A left to right version goes at V8 but the ultimate Dartmoor stamina plod is the There and Back V11 6c version. (Start on far left beneath roof; move right to hanging wall with edges under roof; carry along at low level (no sneaking up to jugs!) to tricky move to gain jug at right end; go back left again but instead of dropping down to the where you start move up from sidepull/undercut after crimps under roof to gain and finish leftwards as for the original Hidden Traverse...phew).
Up and right of the Hidden Traverse is an obvious roof:
22 5c The R hand side of the roof - a long stretch through the roof gains jugs on the lip and then a funny top out.
23 Rich's Tick V6 6c A line through the centre of the roof to the left, using tiny crimp undercuts, gains holds on the lip left of 22. A long slap up right to a hidden edge is followed by a fine grovel to finish. Harder (and extremely nipple grating) if you don't have long arms to reach the good edge.
24 6c ?? (Project) Traverse along obvious line of holds above roof from right to left.
The rocks to the North are also worth a look (a further 5 minute walk). A long wall, capped in many places by overhangs, as well as numerous other boulderable features litter the area.
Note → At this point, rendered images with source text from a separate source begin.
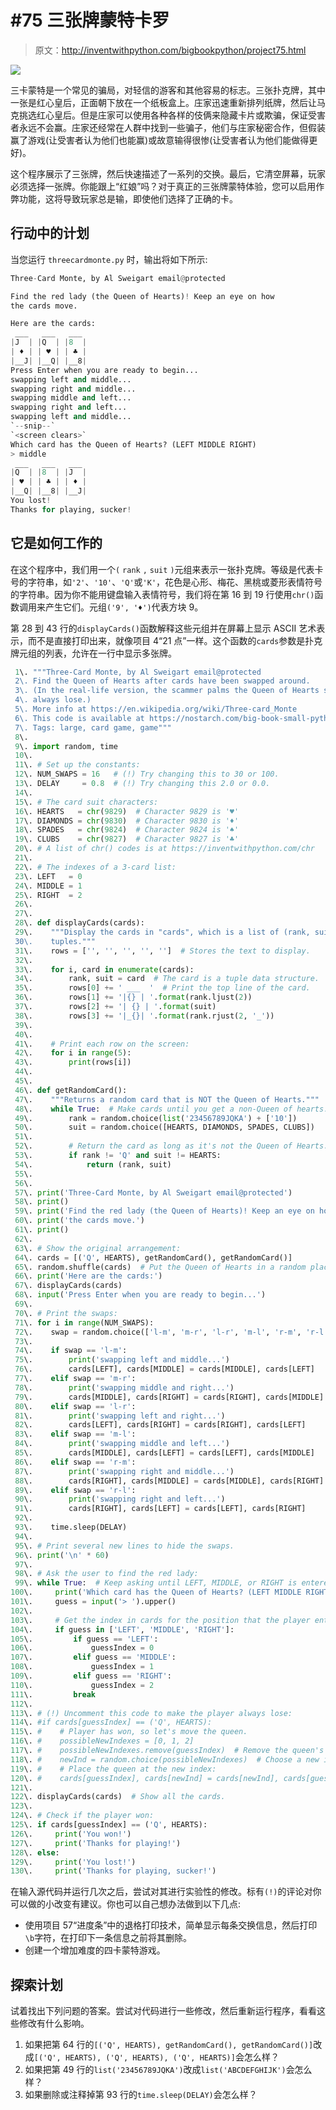 # #75 三张牌蒙特卡罗

> 原文：<http://inventwithpython.com/bigbookpython/project75.html>

![](img/9d995d63aaead72cad01120081eb8f75.png)

三卡蒙特是一个常见的骗局，对轻信的游客和其他容易的标志。三张扑克牌，其中一张是红心皇后，正面朝下放在一个纸板盒上。庄家迅速重新排列纸牌，然后让马克挑选红心皇后。但是庄家可以使用各种各样的伎俩来隐藏卡片或欺骗，保证受害者永远不会赢。庄家还经常在人群中找到一些骗子，他们与庄家秘密合作，但假装赢了游戏(让受害者认为他们也能赢)或故意输得很惨(让受害者认为他们能做得更好)。

这个程序展示了三张牌，然后快速描述了一系列的交换。最后，它清空屏幕，玩家必须选择一张牌。你能跟上“红娘”吗？对于真正的三张牌蒙特体验，您可以启用作弊功能，这将导致玩家总是输，即使他们选择了正确的卡。

## 行动中的计划

当您运行 `threecardmonte.py` 时，输出将如下所示:

```py
Three-Card Monte, by Al Sweigart email@protected

Find the red lady (the Queen of Hearts)! Keep an eye on how
the cards move.

Here are the cards:
 ___   ___   ___
|J  | |Q  | |8  |
| ♦ | | ♥ | | ♣ |
|__J| |__Q| |__8|
Press Enter when you are ready to begin...
swapping left and middle...
swapping right and middle...
swapping middle and left...
swapping right and left...
swapping left and middle...
`--snip--`
`<screen clears>`
Which card has the Queen of Hearts? (LEFT MIDDLE RIGHT)
> middle
 ___   ___   ___
|Q  | |8  | |J  |
| ♥ | | ♣ | | ♦ |
|__Q| |__8| |__J|
You lost!
Thanks for playing, sucker!
```

## 它是如何工作的

在这个程序中，我们用一个`(` `rank` `,` `suit` `)`元组来表示一张扑克牌。等级是代表卡号的字符串，如`'2'`、`'10'`、`'Q'`或`'K'`，花色是心形、梅花、黑桃或菱形表情符号的字符串。因为你不能用键盘输入表情符号，我们将在第 16 到 19 行使用`chr()`函数调用来产生它们。元组`('9', '♦')`代表方块 9。

第 28 到 43 行的`displayCards()`函数解释这些元组并在屏幕上显示 ASCII 艺术表示，而不是直接打印出来，就像项目 4“21 点”一样。这个函数的`cards`参数是扑克牌元组的列表，允许在一行中显示多张牌。

```py
 1\. """Three-Card Monte, by Al Sweigart email@protected
 2\. Find the Queen of Hearts after cards have been swapped around.
 3\. (In the real-life version, the scammer palms the Queen of Hearts so you
 4\. always lose.)
 5\. More info at https://en.wikipedia.org/wiki/Three-card_Monte
 6\. This code is available at https://nostarch.com/big-book-small-python-programming
 7\. Tags: large, card game, game"""
 8\. 
 9\. import random, time
 10\. 
 11\. # Set up the constants:
 12\. NUM_SWAPS = 16   # (!) Try changing this to 30 or 100.
 13\. DELAY     = 0.8  # (!) Try changing this 2.0 or 0.0.
 14\. 
 15\. # The card suit characters:
 16\. HEARTS   = chr(9829)  # Character 9829 is '♥'
 17\. DIAMONDS = chr(9830)  # Character 9830 is '♦'
 18\. SPADES   = chr(9824)  # Character 9824 is '♠'
 19\. CLUBS    = chr(9827)  # Character 9827 is '♣'
 20\. # A list of chr() codes is at https://inventwithpython.com/chr
 21\. 
 22\. # The indexes of a 3-card list:
 23\. LEFT   = 0
 24\. MIDDLE = 1
 25\. RIGHT  = 2
 26\. 
 27\. 
 28\. def displayCards(cards):
 29\.    """Display the cards in "cards", which is a list of (rank, suit)
 30\.    tuples."""
 31\.    rows = ['', '', '', '', '']  # Stores the text to display.
 32\. 
 33\.    for i, card in enumerate(cards):
 34\.        rank, suit = card  # The card is a tuple data structure.
 35\.        rows[0] += ' ___  '  # Print the top line of the card.
 36\.        rows[1] += '|{} | '.format(rank.ljust(2))
 37\.        rows[2] += '| {} | '.format(suit)
 38\.        rows[3] += '|_{}| '.format(rank.rjust(2, '_'))
 39\. 
 40\. 
 41\.    # Print each row on the screen:
 42\.    for i in range(5):
 43\.        print(rows[i])
 44\. 
 45\. 
 46\. def getRandomCard():
 47\.    """Returns a random card that is NOT the Queen of Hearts."""
 48\.    while True:  # Make cards until you get a non-Queen of hearts.
 49\.        rank = random.choice(list('23456789JQKA') + ['10'])
 50\.        suit = random.choice([HEARTS, DIAMONDS, SPADES, CLUBS])
 51\. 
 52\.        # Return the card as long as it's not the Queen of Hearts:
 53\.        if rank != 'Q' and suit != HEARTS:
 54\.            return (rank, suit)
 55\. 
 56\. 
 57\. print('Three-Card Monte, by Al Sweigart email@protected')
 58\. print()
 59\. print('Find the red lady (the Queen of Hearts)! Keep an eye on how')
 60\. print('the cards move.')
 61\. print()
 62\. 
 63\. # Show the original arrangement:
 64\. cards = [('Q', HEARTS), getRandomCard(), getRandomCard()]
 65\. random.shuffle(cards)  # Put the Queen of Hearts in a random place.
 66\. print('Here are the cards:')
 67\. displayCards(cards)
 68\. input('Press Enter when you are ready to begin...')
 69\. 
 70\. # Print the swaps:
 71\. for i in range(NUM_SWAPS):
 72\.    swap = random.choice(['l-m', 'm-r', 'l-r', 'm-l', 'r-m', 'r-l'])
 73\. 
 74\.    if swap == 'l-m':
 75\.        print('swapping left and middle...')
 76\.        cards[LEFT], cards[MIDDLE] = cards[MIDDLE], cards[LEFT]
 77\.    elif swap == 'm-r':
 78\.        print('swapping middle and right...')
 79\.        cards[MIDDLE], cards[RIGHT] = cards[RIGHT], cards[MIDDLE]
 80\.    elif swap == 'l-r':
 81\.        print('swapping left and right...')
 82\.        cards[LEFT], cards[RIGHT] = cards[RIGHT], cards[LEFT]
 83\.    elif swap == 'm-l':
 84\.        print('swapping middle and left...')
 85\.        cards[MIDDLE], cards[LEFT] = cards[LEFT], cards[MIDDLE]
 86\.    elif swap == 'r-m':
 87\.        print('swapping right and middle...')
 88\.        cards[RIGHT], cards[MIDDLE] = cards[MIDDLE], cards[RIGHT]
 89\.    elif swap == 'r-l':
 90\.        print('swapping right and left...')
 91\.        cards[RIGHT], cards[LEFT] = cards[LEFT], cards[RIGHT]
 92\. 
 93\.    time.sleep(DELAY)
 94\. 
 95\. # Print several new lines to hide the swaps.
 96\. print('\n' * 60)
 97\. 
 98\. # Ask the user to find the red lady:
 99\. while True:  # Keep asking until LEFT, MIDDLE, or RIGHT is entered.
100\.     print('Which card has the Queen of Hearts? (LEFT MIDDLE RIGHT)')
101\.     guess = input('> ').upper()
102\. 
103\.     # Get the index in cards for the position that the player entered:
104\.     if guess in ['LEFT', 'MIDDLE', 'RIGHT']:
105\.         if guess == 'LEFT':
106\.             guessIndex = 0
107\.         elif guess == 'MIDDLE':
108\.             guessIndex = 1
109\.         elif guess == 'RIGHT':
110\.             guessIndex = 2
111\.         break
112\. 
113\. # (!) Uncomment this code to make the player always lose:
114\. #if cards[guessIndex] == ('Q', HEARTS):
115\. #    # Player has won, so let's move the queen.
116\. #    possibleNewIndexes = [0, 1, 2]
117\. #    possibleNewIndexes.remove(guessIndex)  # Remove the queen's index.
118\. #    newInd = random.choice(possibleNewIndexes)  # Choose a new index.
119\. #    # Place the queen at the new index:
120\. #    cards[guessIndex], cards[newInd] = cards[newInd], cards[guessIndex]
121\. 
122\. displayCards(cards)  # Show all the cards.
123\. 
124\. # Check if the player won:
125\. if cards[guessIndex] == ('Q', HEARTS):
126\.     print('You won!')
127\.     print('Thanks for playing!')
128\. else:
129\.     print('You lost!')
130\.     print('Thanks for playing, sucker!') 
```

在输入源代码并运行几次之后，尝试对其进行实验性的修改。标有`(!)`的评论对你可以做的小改变有建议。你也可以自己想办法做到以下几点:

*   使用项目 57“进度条”中的退格打印技术，简单显示每条交换信息，然后打印`\b`字符，在打印下一条信息之前将其删除。
*   创建一个增加难度的四卡蒙特游戏。

## 探索计划

试着找出下列问题的答案。尝试对代码进行一些修改，然后重新运行程序，看看这些修改有什么影响。

1.  如果把第 64 行的`[('Q', HEARTS), getRandomCard(), getRandomCard()]`改成`[('Q', HEARTS), ('Q', HEARTS), ('Q', HEARTS)]`会怎么样？
2.  如果把第 49 行的`list('23456789JQKA')`改成`list('ABCDEFGHIJK')`会怎么样？
3.  如果删除或注释掉第 93 行的`time.sleep(DELAY)`会怎么样？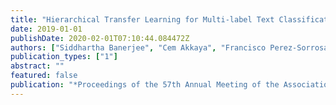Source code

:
 ```yaml
---
title: "Hierarchical Transfer Learning for Multi-label Text Classification"
date: 2019-01-01
publishDate: 2020-02-01T07:10:44.084472Z
authors: ["Siddhartha Banerjee", "Cem Akkaya", "Francisco Perez-Sorrosal", "Kostas Tsioutsiouliklis"]
publication_types: ["1"]
abstract: ""
featured: false
publication: "*Proceedings of the 57th Annual Meeting of the Association for Computational Linguistics,*"
---
```


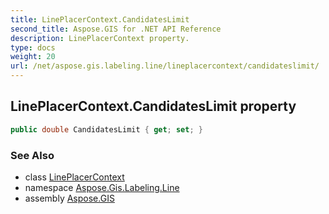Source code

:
 ```yaml
---
title: LinePlacerContext.CandidatesLimit
second_title: Aspose.GIS for .NET API Reference
description: LinePlacerContext property. 
type: docs
weight: 20
url: /net/aspose.gis.labeling.line/lineplacercontext/candidateslimit/
---
```

## LinePlacerContext.CandidatesLimit property

```csharp
public double CandidatesLimit { get; set; }
```

### See Also

* class [LinePlacerContext](../)
* namespace [Aspose.Gis.Labeling.Line](../../lineplacercontext/)
* assembly [Aspose.GIS](../../../)


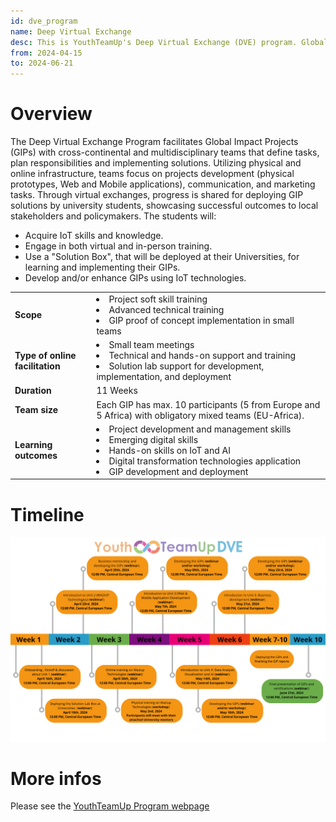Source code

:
 ```yaml
---
id: dve_program
name: Deep Virtual Exchange
desc: This is YouthTeamUp's Deep Virtual Exchange (DVE) program. Global Impact Projects (GIPs) are implemented by cross-continental and multidisciplinary teams. By the end of the program, participants' capabilities in emerging technologies such as the Internet of Things (IoT), Artificial Intelligence, product and business development will be enhanced.
from: 2024-04-15
to: 2024-06-21
---
```


<!-- ![hubiquitous logo](hubiquitous-logo.png) -->

# Overview

The Deep Virtual Exchange Program facilitates Global Impact Projects (GIPs) with cross-continental and multidisciplinary teams that define tasks, plan responsibilities and implementing solutions. Utilizing physical and online infrastructure, teams focus on projects development (physical prototypes, Web and Mobile applications), communication, and marketing tasks. Through virtual exchanges, progress is shared for deploying GIP solutions by university students, showcasing successful outcomes to local stakeholders and policymakers. The students will:

- Acquire IoT skills and knowledge.
- Engage in both virtual and in-person training.
- Use a "Solution Box", that will be deployed at their Universities, for learning and implementing their GIPs.
- Develop and/or enhance GIPs using IoT technologies.

<table>
<thead>
<tbody>
  <tr>
    <td><b>Scope</b> </td>
    <td> 
        <li>Project soft skill training</li> 
        <li>Advanced technical training</li>
        <li>GIP proof of concept implementation in small teams</li> 
    </td>
  </tr>
  <tr>
    <td><b>Type of online facilitation</b> </td>
    <td>
        <li>Small team meetings</li>
        <li>Technical and hands-on support and training</li>
        <li>Solution lab support for development, implementation, and deployment</li>
    </td>
  </tr>
  <tr>
    <td><b>Duration</b> </td>
    <td>11 Weeks</td>
  </tr>
  <tr>
    <td><b>Team size</b> </td>
    <td> Each GIP has max. 10 participants (5 from Europe and 5 Africa) with obligatory mixed teams (EU-Africa). </td>
  </tr>
  <tr>
    <td><b>Learning outcomes </b></td>
    <td>
        <li>Project development and management skills</li>
        <li>Emerging digital skills</li>
        <li>Hands-on skills on IoT and AI</li>
        <li>Digital transformation technologies application</li>
        <li>GIP development and deployment</li> </td>
  </tr>
</tbody>
</table>


# Timeline

![timeline](img/timeline.png)

# More infos

Please see the [YouthTeamUp Program webpage](https://www.waziup.io/research-innovation/projects/youthteamup/)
These are left for your discovery... to the right (i.e. towards Haytor) of the main mass of rock is an isolated block, which is home to:
25 Lonely Traverse V4 6b a left to right traverse of the low break, beneath the prominent nose.
Walking towards Haytor those of you with your eyes open will find an overhanging bluff of rock with an awesomely rounded top:
Emsworthy Rock - The Hanging Foot Boulder
26 V1 5a The wall just left of the arete.
27 Hanging Foot V3 6a The left hand side line has an fine top-out.
28 Fear of a Flat Planet V4 6a From the top jug of Hanging Foot traverse the line of slopers rightwards to finish up 30.
29 Viaduct V5 6b A fine problem throught the middle of the roof via a crimp and two fine grained slopers. Hard mantle to finish.
30 V3 6a Throught the right side of the roof. Start on low jug then up via undercut in the roof, flat crimp on the face and a small flake.
31 V3 6a The right to left traverse is slopey, green and full of character- jammable for Yorkshire types.
32 V2 5c The wall right of the right arete, starting from the jugs of 31.